While London may remain eerily empty, with the city’s numerous tourist attractions and famous landmarks closed to visitors for the foreseeable future, that doesn’t mean you can’t still enjoy some of the capital’s finest institutions. Many of the iconic sights that make up the fabric of the city offer virtual tours, where you can take a close-up look at the Crown Jewels in the Tower of London or walk the halls of the Houses of Parliament without jostling with the usual crowds. Here we’ve rounded-up the finest attractions in London to explore virtually right now.
Of all the London landmarks, Buckingham Palace is one of the most popular, yet it remains relatively off-limits to the general public, with the State Rooms only open to visitors during the summer months. This online tour allows you to explore the magnificent Throne Room, the White Drawing Room and Blue Drawing Room in mesmerising detail, taking in the grand interiors as well as the Royal Family’s impressive collection of Rembrandts and Vermeers. Windsor Castle, where the Queen and Prince Philip are currently in residence, also offers a virtual tour, where you can peruse the Crimson Drawing Room and St George’s Hall, where Prince Harry and Meghan Markle first presented their son Archie to the world.
Often referred to as ‘Britain’s Sistine Chapel’, the Painted Hall at the Old Royal Naval College is one of the greatest decorative painted schemes in all of England. Created between 1707-1726 by the artist Sir James Thornhill, it is a true Baroque masterpiece – take this virtual tour, voiced by Belgravia actress Tara Fitzgerald, to explore the 45-metre high Vestibule and the gloriously ornate Lower Hall, where you can zoom in to discover the painted ceiling in ultra high resolution.
If there’s one door in London we’d like to peer behind right now, it’s Number 10. While 10 Downing Street is closed to the public all year round, their virtual tour offers a rare glimpse into the inner workings of one of the capital’s most famous addresses. Starting outside that much-photographed black door, take in the view along Downing Street before heading inside, where you can explore the Great Staircase, the Cabinet Room, the Pillared Room and even the Prime Minister’s office – zoom in to inspect the Union Flag, which was carried to the moon and back by Apollo 11.
This in-depth tour allows you to walk the grand halls of Westminster Abbey, where you can stop to gaze at the vaulted ceiling and beautiful stained-glass windows for as long as you like without being elbowed by tourists. Starting at the Great West Door, it then leads you through to the Nave before taking in the Shrine of St Edward the Confessor, Henry VIII’s tomb and Poets’ Corner, where some of Britain’s most celebrated poets, including Geoffrey Chaucer and Edmund Spenser, were laid to rest.

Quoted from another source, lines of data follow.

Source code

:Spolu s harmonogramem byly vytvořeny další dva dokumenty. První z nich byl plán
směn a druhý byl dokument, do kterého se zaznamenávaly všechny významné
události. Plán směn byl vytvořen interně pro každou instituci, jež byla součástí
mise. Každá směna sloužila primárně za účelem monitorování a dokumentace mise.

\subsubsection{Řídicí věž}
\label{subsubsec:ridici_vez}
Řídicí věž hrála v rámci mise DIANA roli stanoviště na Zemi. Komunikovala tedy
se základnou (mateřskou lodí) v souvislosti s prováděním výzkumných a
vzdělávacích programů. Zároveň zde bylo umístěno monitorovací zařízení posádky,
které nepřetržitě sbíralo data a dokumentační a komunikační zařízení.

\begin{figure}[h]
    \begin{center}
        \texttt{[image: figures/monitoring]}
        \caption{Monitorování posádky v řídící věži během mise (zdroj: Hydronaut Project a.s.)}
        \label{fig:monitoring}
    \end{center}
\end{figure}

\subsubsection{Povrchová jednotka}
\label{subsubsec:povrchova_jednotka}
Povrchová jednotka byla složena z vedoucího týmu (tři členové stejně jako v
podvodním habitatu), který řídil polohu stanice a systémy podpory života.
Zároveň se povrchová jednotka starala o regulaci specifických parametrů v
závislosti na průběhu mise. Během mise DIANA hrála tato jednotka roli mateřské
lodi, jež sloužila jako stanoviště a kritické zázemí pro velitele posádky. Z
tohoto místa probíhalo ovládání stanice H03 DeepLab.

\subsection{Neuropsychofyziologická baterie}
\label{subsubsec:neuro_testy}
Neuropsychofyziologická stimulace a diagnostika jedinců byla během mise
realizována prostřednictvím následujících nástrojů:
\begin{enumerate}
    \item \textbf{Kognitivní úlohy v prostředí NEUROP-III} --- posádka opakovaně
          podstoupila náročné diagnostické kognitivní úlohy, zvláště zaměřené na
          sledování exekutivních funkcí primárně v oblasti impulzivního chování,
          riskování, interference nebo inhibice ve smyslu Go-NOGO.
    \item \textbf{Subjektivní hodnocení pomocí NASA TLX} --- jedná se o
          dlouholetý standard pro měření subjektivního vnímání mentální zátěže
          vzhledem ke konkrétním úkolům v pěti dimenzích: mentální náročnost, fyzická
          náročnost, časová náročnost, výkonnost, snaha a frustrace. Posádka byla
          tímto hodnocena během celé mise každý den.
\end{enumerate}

Starting off in the ornate central lobby, this virtual tour takes you deep into the home of UK democracy, allowing you to explore one of Britain’s most important landmarks. The tour leads you through the House of Commons Chamber, where you can get an idea of what it’s like to sit on one of those green benches, as well as taking in the House of Lords Chamber, the Princes Chamber and the opulent Royal Gallery, to name just a few of the expansive rooms and corridors that you can wander. Within each you’ll find fascinating historical facts about the many paintings and murals that line the walls, guaranteed to keep history lovers enthralled for hours.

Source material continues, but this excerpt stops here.